Europa wird alt

Seit der Industriellen Revolution und bis weit ins 19. Jahrhundert dominierte Europa die weltweite ökonomische und technologische Entwicklung – im 21. Jahrhundert ziehen die USA und China davon. Der neue Chef des österreichischen Wirtschafts­-forschungsinsitut Wifo, Gabriel Felbermayr, denkt, dass Europa und insbesondere der deutsch­sprachige Raum viel zu wenig aus dem vorhandenen Potenzial macht.

Sie kritisieren in Interviews den ökonomischen Zustand der DACH-Region, obwohl Deutschland, Österreich und die Schweiz laut dem „Global Innovation Index“ zu den zehn innovativsten Ländern der Welt gehören und die hier ansässigen Unternehmen hohe Gewinne erwirtschaften. Ist Ihre Kritik nicht übertrieben?

Wir Wirtschaftsforscher müssen vorrangig Probleme diskutieren, damit wir am Fortschritt arbeiten können. Die Unternehmer müssen ihren Aktionären zwangsweise zeigen, wie toll sie sind, und die Wirtschaftspolitik neigt auch dazu. Natürlich erwirtschaften die deutschsprachigen Länder jedes Jahr eine hohe Lebensqualität. Das soll aber so bleiben – deshalb sind wir so lästig, denn würden wir nicht auf Verbesserungen pochen, liefe die Region Gefahr, zurückzu­fallen. Man muss übrigens sagen, dass Deutschland in vielen Rankings der letzten Jahre schlecht performt hat; da reicht ein kurzer Blick auf die Zahlen zur Effektivität des öffentlichen Sektors oder der Digitalisierung.

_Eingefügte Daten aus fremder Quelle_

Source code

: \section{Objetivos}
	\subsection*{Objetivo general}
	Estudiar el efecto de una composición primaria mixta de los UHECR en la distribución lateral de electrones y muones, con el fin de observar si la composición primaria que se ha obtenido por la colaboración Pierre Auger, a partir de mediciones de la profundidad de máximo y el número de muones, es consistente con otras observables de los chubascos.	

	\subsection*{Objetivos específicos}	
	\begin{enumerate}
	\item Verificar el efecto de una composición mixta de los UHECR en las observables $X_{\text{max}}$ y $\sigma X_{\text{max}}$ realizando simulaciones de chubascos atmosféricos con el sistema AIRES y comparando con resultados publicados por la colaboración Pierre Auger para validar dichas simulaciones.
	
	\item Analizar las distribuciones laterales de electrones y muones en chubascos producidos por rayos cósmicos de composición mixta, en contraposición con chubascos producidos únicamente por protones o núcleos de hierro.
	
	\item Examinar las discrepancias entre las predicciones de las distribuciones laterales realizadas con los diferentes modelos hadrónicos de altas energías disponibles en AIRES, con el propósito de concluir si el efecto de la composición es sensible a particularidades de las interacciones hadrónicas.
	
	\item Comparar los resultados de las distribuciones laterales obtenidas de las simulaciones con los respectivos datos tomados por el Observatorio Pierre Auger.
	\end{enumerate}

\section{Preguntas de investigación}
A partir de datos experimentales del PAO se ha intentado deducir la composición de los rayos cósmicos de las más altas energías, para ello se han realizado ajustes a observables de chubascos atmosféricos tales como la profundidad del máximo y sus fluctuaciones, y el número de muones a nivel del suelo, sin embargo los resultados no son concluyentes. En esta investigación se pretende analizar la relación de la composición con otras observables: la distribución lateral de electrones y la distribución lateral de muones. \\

In Österreich ist da manches besser, insbesondere im Bereich E-Government. Darüber hinaus werden in Deutschland seit etwa zehn Jahren die öffentlichen Investitionsziele fast andauernd verfehlt. Das zeigt, dass es ein Problem gibt. Man nimmt sich vor, Schulen zu modernisieren, Brücken zu bauen und die Bahn zu ertüchtigen, und dann bekommt der Staat die Investitionen nicht umgesetzt. Manche sprechen hierbei von Staatsversagen, was zwar ein bisschen übertrieben ist, aber tendenziell schon stimmt.

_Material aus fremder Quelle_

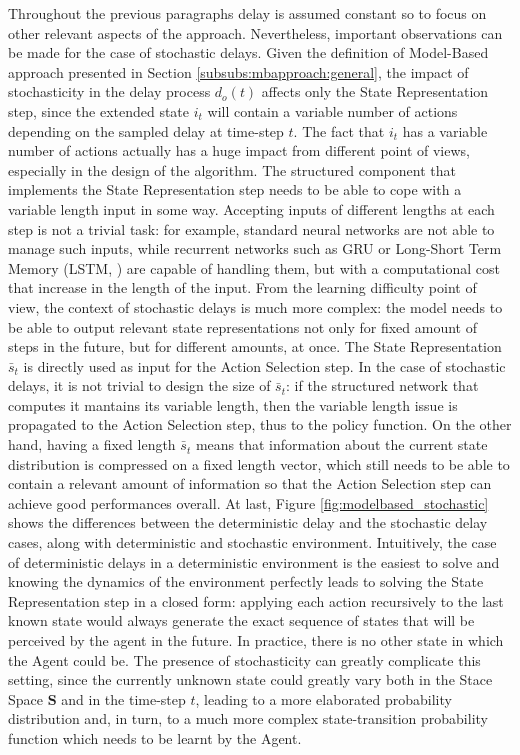                 Throughout the previous paragraphs delay is assumed constant so to focus on other relevant aspects of the approach. Nevertheless, important observations can be made for the case of stochastic delays. Given the definition of Model-Based approach presented in Section \ref{subsubs:mbapproach:general}, the impact of stochasticity in the delay process $d_o(t)$ affects only the State Representation step, since the extended state $i_t$ will contain a variable number of actions depending on the sampled delay at time-step $t$. The fact that $i_t$ has a variable number of actions actually has a huge impact from different point of views, especially in the design of the algorithm. \newline
                The structured component that implements the State Representation step needs to be able to cope with a variable length input in some way. Accepting inputs of different lengths at each step is not a trivial task: for example, standard neural networks are not able to manage such inputs, while recurrent networks such as GRU or Long-Short Term Memory (LSTM, ) are capable of handling them, but with a computational cost that increase in the length of the input. From the learning difficulty point of view, the context of stochastic delays is much more complex: the model needs to be able to output relevant state representations not only for fixed amount of steps in the future, but for different amounts, at once. \newline
                The State Representation $\bar{s}_t$ is directly used as input for the Action Selection step. In the case of stochastic delays, it is not trivial to design the size of $\bar{s}_t$: if the structured network that computes it  mantains its variable length, then the variable length issue is propagated to the Action Selection step, thus to the policy function. On the other hand, having a fixed length $\bar{s}_t$ means that information about the current state distribution is compressed on a fixed length vector, which still needs to be able to contain a relevant amount of information so that the Action Selection step can achieve good performances overall. \newline
                At last, Figure \ref{fig:modelbased_stochastic} shows the differences between the deterministic delay and the stochastic delay cases, along with deterministic and stochastic environment. Intuitively, the case of deterministic delays in a deterministic environment is the easiest to solve and knowing the dynamics of the environment perfectly leads to solving the State Representation step in a closed form: applying each action recursively to the last known state would always generate the exact sequence of states that will be perceived by the agent in the future. In practice, there is no other state in which the Agent could be. The presence of stochasticity can greatly complicate this setting, since the currently unknown state could greatly vary both in the Stace Space $\mathbf{S}$ and in the time-step $t$, leading to a more elaborated probability distribution and, in turn, to a much more complex state-transition probability function which needs to be learnt by the Agent.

Ein praktisches Beispiel: Die Abschaltpläne von nicht umweltfreundlichen Stromquellen werden umgesetzt, aber das ­Aufbauen von neuer Energie­infrastruktur hinkt massiv nach, was ein Bedrohungs­element in der Versorgungssicherheit darstellt. Blackouts werden wahrscheinlicher und die Strompreise steigen in den Himmel.

Das Fundament der modernen Wirtschaftswelt ist auf europä­ischem Gedankengut gebaut, bis etwa 1900 war Europa die Spitze des technologischen Fortschritts. Der Großteil heutiger deutscher Exportschwergewichte, egal ob Kfz oder Maschinen, hat seinen Ursprung im 19. Jahrhundert. Die vierte industrielle Revolution scheint der DACH-Raum aber zu verpassen. Leben wir von den Erträgen, die wir uns in den letzten zwei Jahrhunderten aufgebaut haben?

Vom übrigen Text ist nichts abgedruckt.